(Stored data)
═══

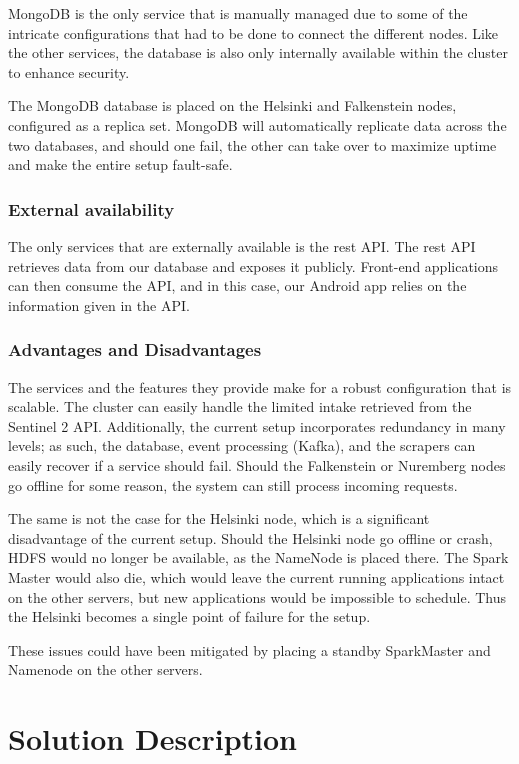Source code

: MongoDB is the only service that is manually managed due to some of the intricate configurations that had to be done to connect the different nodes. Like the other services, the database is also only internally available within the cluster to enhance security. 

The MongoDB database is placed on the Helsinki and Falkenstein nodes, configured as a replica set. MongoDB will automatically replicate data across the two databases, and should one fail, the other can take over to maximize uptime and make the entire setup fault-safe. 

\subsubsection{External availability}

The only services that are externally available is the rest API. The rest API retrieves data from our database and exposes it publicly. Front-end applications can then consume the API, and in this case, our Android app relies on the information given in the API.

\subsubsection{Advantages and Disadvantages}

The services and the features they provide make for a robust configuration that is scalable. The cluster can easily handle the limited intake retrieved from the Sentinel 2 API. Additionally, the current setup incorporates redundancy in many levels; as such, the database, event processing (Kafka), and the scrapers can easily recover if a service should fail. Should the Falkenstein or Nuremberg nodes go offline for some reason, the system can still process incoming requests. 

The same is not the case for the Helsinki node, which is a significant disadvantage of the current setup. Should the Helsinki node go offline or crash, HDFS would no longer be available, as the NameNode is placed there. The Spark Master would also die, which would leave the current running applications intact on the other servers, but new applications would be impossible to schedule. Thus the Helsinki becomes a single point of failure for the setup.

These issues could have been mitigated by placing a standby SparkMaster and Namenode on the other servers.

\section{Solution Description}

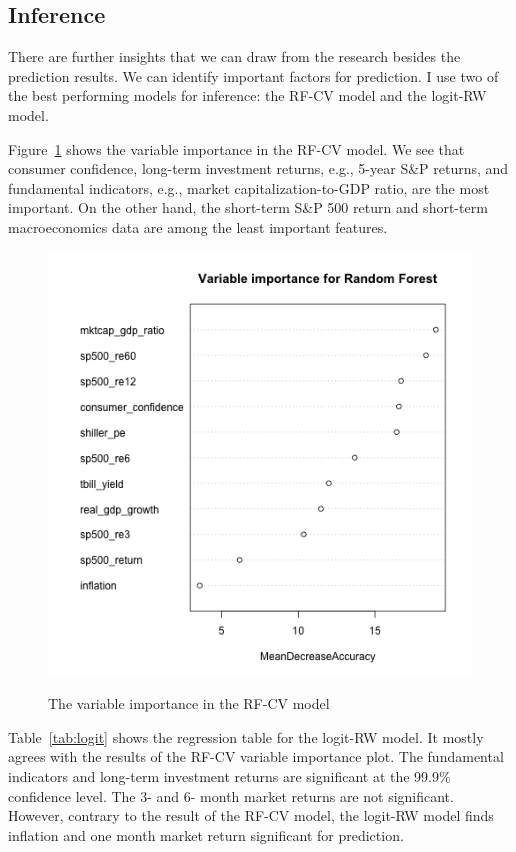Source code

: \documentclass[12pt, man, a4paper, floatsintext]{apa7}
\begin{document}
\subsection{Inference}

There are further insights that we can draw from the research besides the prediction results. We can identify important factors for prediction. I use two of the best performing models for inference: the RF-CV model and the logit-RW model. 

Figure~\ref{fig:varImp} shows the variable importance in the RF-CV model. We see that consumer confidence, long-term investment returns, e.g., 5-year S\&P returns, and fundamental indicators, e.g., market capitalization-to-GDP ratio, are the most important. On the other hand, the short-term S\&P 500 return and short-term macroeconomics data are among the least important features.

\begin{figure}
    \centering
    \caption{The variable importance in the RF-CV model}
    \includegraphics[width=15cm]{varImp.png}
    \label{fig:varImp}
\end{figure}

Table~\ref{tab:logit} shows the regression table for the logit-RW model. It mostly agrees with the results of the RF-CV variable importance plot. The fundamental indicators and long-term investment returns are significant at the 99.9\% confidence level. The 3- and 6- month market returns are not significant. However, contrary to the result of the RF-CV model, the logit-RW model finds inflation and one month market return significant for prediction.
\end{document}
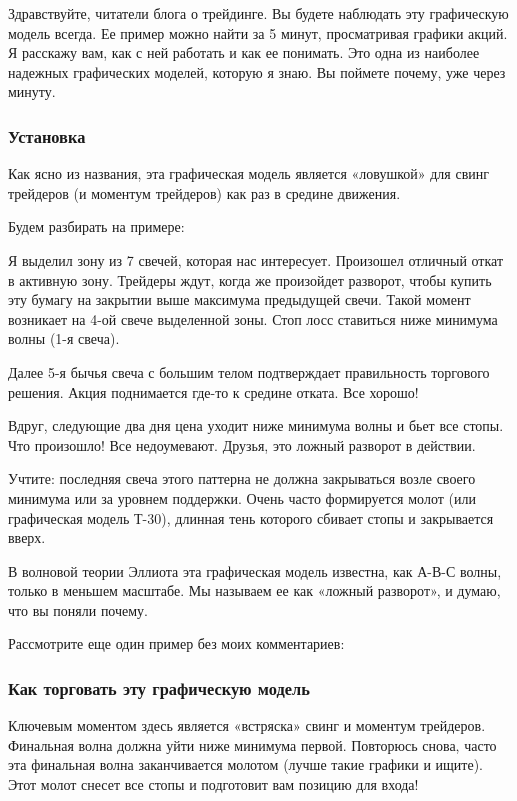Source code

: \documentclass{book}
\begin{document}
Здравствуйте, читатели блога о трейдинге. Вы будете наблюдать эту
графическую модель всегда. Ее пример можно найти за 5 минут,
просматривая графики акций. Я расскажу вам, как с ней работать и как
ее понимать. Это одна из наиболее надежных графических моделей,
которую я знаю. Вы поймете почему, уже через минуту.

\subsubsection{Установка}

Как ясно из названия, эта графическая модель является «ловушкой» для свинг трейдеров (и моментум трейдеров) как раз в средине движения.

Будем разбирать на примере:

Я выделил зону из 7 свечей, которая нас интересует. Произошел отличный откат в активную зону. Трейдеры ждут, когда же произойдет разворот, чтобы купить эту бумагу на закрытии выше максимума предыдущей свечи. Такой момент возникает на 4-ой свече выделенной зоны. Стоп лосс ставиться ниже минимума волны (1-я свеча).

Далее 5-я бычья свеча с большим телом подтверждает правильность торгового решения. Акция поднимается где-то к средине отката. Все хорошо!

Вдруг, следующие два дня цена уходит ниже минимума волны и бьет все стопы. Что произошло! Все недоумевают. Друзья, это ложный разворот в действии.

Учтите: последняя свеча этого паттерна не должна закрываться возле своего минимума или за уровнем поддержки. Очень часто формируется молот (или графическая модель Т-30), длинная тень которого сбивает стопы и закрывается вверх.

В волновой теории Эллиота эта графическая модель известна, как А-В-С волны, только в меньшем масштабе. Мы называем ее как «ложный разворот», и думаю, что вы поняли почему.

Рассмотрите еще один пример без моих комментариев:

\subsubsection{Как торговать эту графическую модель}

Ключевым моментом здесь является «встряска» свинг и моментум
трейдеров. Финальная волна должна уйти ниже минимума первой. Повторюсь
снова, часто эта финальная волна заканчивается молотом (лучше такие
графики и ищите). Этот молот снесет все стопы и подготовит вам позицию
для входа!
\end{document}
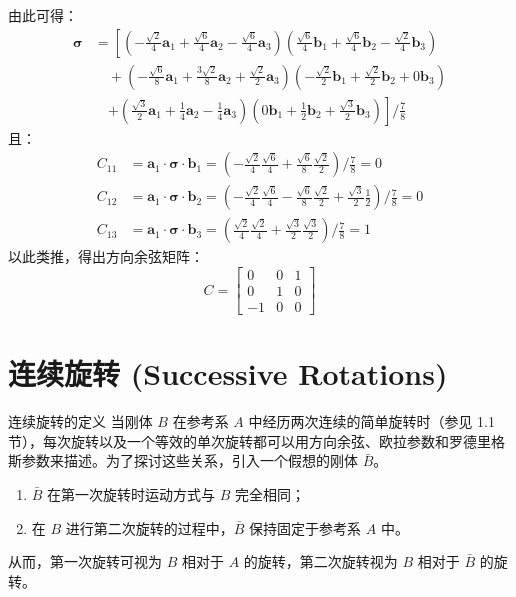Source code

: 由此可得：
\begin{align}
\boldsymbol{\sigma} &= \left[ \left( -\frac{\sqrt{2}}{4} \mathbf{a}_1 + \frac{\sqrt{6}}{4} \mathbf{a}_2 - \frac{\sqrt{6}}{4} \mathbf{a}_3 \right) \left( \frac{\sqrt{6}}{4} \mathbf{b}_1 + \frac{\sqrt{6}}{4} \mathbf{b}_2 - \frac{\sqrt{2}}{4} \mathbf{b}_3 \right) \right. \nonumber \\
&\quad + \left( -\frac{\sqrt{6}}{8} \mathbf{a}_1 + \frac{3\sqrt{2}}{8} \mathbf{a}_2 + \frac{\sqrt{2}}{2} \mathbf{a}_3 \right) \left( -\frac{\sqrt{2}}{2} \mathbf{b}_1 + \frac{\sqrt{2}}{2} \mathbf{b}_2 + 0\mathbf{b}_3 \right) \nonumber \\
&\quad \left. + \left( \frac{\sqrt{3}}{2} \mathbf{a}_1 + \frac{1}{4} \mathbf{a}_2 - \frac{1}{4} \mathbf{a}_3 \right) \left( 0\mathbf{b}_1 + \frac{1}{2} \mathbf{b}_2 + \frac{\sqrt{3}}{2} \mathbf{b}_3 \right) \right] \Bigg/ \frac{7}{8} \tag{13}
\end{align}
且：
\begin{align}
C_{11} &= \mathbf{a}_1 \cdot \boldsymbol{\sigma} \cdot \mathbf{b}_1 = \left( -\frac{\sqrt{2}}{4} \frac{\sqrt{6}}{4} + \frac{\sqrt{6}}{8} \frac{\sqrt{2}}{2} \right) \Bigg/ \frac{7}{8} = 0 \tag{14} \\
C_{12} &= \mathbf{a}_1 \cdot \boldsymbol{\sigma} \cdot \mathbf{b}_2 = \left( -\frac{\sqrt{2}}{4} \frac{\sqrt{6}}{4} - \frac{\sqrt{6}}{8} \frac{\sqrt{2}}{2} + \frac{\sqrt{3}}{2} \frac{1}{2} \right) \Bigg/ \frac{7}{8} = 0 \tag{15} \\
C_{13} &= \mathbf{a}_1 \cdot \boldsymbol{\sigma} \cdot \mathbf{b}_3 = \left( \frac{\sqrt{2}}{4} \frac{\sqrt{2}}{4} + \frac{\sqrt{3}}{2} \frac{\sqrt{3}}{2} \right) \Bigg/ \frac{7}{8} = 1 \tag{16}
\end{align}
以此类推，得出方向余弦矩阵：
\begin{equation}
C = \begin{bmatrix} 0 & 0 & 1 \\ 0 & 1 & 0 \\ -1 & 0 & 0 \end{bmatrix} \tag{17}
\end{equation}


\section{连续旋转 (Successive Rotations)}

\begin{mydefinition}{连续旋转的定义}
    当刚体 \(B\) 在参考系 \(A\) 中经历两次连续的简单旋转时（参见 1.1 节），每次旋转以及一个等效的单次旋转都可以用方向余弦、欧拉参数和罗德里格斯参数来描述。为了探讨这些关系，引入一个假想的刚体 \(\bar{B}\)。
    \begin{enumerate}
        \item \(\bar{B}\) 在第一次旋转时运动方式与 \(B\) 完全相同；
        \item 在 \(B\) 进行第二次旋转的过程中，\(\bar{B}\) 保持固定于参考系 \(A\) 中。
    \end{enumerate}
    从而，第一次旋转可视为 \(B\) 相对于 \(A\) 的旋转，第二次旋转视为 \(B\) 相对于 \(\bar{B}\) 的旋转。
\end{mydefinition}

═══

## TASK BRIEF
Repeat the data above word for word, without pictures.

## SOLUTION TO THE PROBLEM
Source code

: MongoDB is the only service that is manually managed due to some of the intricate configurations that had to be done to connect the different nodes. Like the other services, the database is also only internally available within the cluster to enhance security. 

The MongoDB database is placed on the Helsinki and Falkenstein nodes, configured as a replica set. MongoDB will automatically replicate data across the two databases, and should one fail, the other can take over to maximize uptime and make the entire setup fault-safe. 

\subsubsection{External availability}

The only services that are externally available is the rest API. The rest API retrieves data from our database and exposes it publicly. Front-end applications can then consume the API, and in this case, our Android app relies on the information given in the API.

\subsubsection{Advantages and Disadvantages}

The services and the features they provide make for a robust configuration that is scalable. The cluster can easily handle the limited intake retrieved from the Sentinel 2 API. Additionally, the current setup incorporates redundancy in many levels; as such, the database, event processing (Kafka), and the scrapers can easily recover if a service should fail. Should the Falkenstein or Nuremberg nodes go offline for some reason, the system can still process incoming requests. 

The same is not the case for the Helsinki node, which is a significant disadvantage of the current setup. Should the Helsinki node go offline or crash, HDFS would no longer be available, as the NameNode is placed there. The Spark Master would also die, which would leave the current running applications intact on the other servers, but new applications would be impossible to schedule. Thus the Helsinki becomes a single point of failure for the setup.

These issues could have been mitigated by placing a standby SparkMaster and Namenode on the other servers.

\section{Solution Description}

Source code

: \documentclass[12pt, man, a4paper, floatsintext]{apa7}
\begin{document}
\subsection{Inference}

There are further insights that we can draw from the research besides the prediction results. We can identify important factors for prediction. I use two of the best performing models for inference: the RF-CV model and the logit-RW model. 

Figure~\ref{fig:varImp} shows the variable importance in the RF-CV model. We see that consumer confidence, long-term investment returns, e.g., 5-year S\&P returns, and fundamental indicators, e.g., market capitalization-to-GDP ratio, are the most important. On the other hand, the short-term S\&P 500 return and short-term macroeconomics data are among the least important features.

\begin{figure}
    \centering
    \caption{The variable importance in the RF-CV model}
    \includegraphics[width=15cm]{varImp.png}
    \label{fig:varImp}
\end{figure}

Table~\ref{tab:logit} shows the regression table for the logit-RW model. It mostly agrees with the results of the RF-CV variable importance plot. The fundamental indicators and long-term investment returns are significant at the 99.9\% confidence level. The 3- and 6- month market returns are not significant. However, contrary to the result of the RF-CV model, the logit-RW model finds inflation and one month market return significant for prediction.
\end{document}
Source code

: \documentclass{book}
\begin{document}
Здравствуйте, читатели блога о трейдинге. Вы будете наблюдать эту
графическую модель всегда. Ее пример можно найти за 5 минут,
просматривая графики акций. Я расскажу вам, как с ней работать и как
ее понимать. Это одна из наиболее надежных графических моделей,
которую я знаю. Вы поймете почему, уже через минуту.

\subsubsection{Установка}

Как ясно из названия, эта графическая модель является «ловушкой» для свинг трейдеров (и моментум трейдеров) как раз в средине движения.

Будем разбирать на примере:

Я выделил зону из 7 свечей, которая нас интересует. Произошел отличный откат в активную зону. Трейдеры ждут, когда же произойдет разворот, чтобы купить эту бумагу на закрытии выше максимума предыдущей свечи. Такой момент возникает на 4-ой свече выделенной зоны. Стоп лосс ставиться ниже минимума волны (1-я свеча).

Далее 5-я бычья свеча с большим телом подтверждает правильность торгового решения. Акция поднимается где-то к средине отката. Все хорошо!

Вдруг, следующие два дня цена уходит ниже минимума волны и бьет все стопы. Что произошло! Все недоумевают. Друзья, это ложный разворот в действии.

Учтите: последняя свеча этого паттерна не должна закрываться возле своего минимума или за уровнем поддержки. Очень часто формируется молот (или графическая модель Т-30), длинная тень которого сбивает стопы и закрывается вверх.

В волновой теории Эллиота эта графическая модель известна, как А-В-С волны, только в меньшем масштабе. Мы называем ее как «ложный разворот», и думаю, что вы поняли почему.

Рассмотрите еще один пример без моих комментариев:

\subsubsection{Как торговать эту графическую модель}

Ключевым моментом здесь является «встряска» свинг и моментум
трейдеров. Финальная волна должна уйти ниже минимума первой. Повторюсь
снова, часто эта финальная волна заканчивается молотом (лучше такие
графики и ищите). Этот молот снесет все стопы и подготовит вам позицию
для входа!
\end{document}
Source code

: 由此可得：
\begin{align}
\boldsymbol{\sigma} &= \left[ \left( -\frac{\sqrt{2}}{4} \mathbf{a}_1 + \frac{\sqrt{6}}{4} \mathbf{a}_2 - \frac{\sqrt{6}}{4} \mathbf{a}_3 \right) \left( \frac{\sqrt{6}}{4} \mathbf{b}_1 + \frac{\sqrt{6}}{4} \mathbf{b}_2 - \frac{\sqrt{2}}{4} \mathbf{b}_3 \right) \right. \nonumber \\
&\quad + \left( -\frac{\sqrt{6}}{8} \mathbf{a}_1 + \frac{3\sqrt{2}}{8} \mathbf{a}_2 + \frac{\sqrt{2}}{2} \mathbf{a}_3 \right) \left( -\frac{\sqrt{2}}{2} \mathbf{b}_1 + \frac{\sqrt{2}}{2} \mathbf{b}_2 + 0\mathbf{b}_3 \right) \nonumber \\
&\quad \left. + \left( \frac{\sqrt{3}}{2} \mathbf{a}_1 + \frac{1}{4} \mathbf{a}_2 - \frac{1}{4} \mathbf{a}_3 \right) \left( 0\mathbf{b}_1 + \frac{1}{2} \mathbf{b}_2 + \frac{\sqrt{3}}{2} \mathbf{b}_3 \right) \right] \Bigg/ \frac{7}{8} \tag{13}
\end{align}
且：
\begin{align}
C_{11} &= \mathbf{a}_1 \cdot \boldsymbol{\sigma} \cdot \mathbf{b}_1 = \left( -\frac{\sqrt{2}}{4} \frac{\sqrt{6}}{4} + \frac{\sqrt{6}}{8} \frac{\sqrt{2}}{2} \right) \Bigg/ \frac{7}{8} = 0 \tag{14} \\
C_{12} &= \mathbf{a}_1 \cdot \boldsymbol{\sigma} \cdot \mathbf{b}_2 = \left( -\frac{\sqrt{2}}{4} \frac{\sqrt{6}}{4} - \frac{\sqrt{6}}{8} \frac{\sqrt{2}}{2} + \frac{\sqrt{3}}{2} \frac{1}{2} \right) \Bigg/ \frac{7}{8} = 0 \tag{15} \\
C_{13} &= \mathbf{a}_1 \cdot \boldsymbol{\sigma} \cdot \mathbf{b}_3 = \left( \frac{\sqrt{2}}{4} \frac{\sqrt{2}}{4} + \frac{\sqrt{3}}{2} \frac{\sqrt{3}}{2} \right) \Bigg/ \frac{7}{8} = 1 \tag{16}
\end{align}
以此类推，得出方向余弦矩阵：
\begin{equation}
C = \begin{bmatrix} 0 & 0 & 1 \\ 0 & 1 & 0 \\ -1 & 0 & 0 \end{bmatrix} \tag{17}
\end{equation}


\section{连续旋转 (Successive Rotations)}

\begin{mydefinition}{连续旋转的定义}
    当刚体 \(B\) 在参考系 \(A\) 中经历两次连续的简单旋转时（参见 1.1 节），每次旋转以及一个等效的单次旋转都可以用方向余弦、欧拉参数和罗德里格斯参数来描述。为了探讨这些关系，引入一个假想的刚体 \(\bar{B}\)。
    \begin{enumerate}
        \item \(\bar{B}\) 在第一次旋转时运动方式与 \(B\) 完全相同；
        \item 在 \(B\) 进行第二次旋转的过程中，\(\bar{B}\) 保持固定于参考系 \(A\) 中。
    \end{enumerate}
    从而，第一次旋转可视为 \(B\) 相对于 \(A\) 的旋转，第二次旋转视为 \(B\) 相对于 \(\bar{B}\) 的旋转。
\end{mydefinition}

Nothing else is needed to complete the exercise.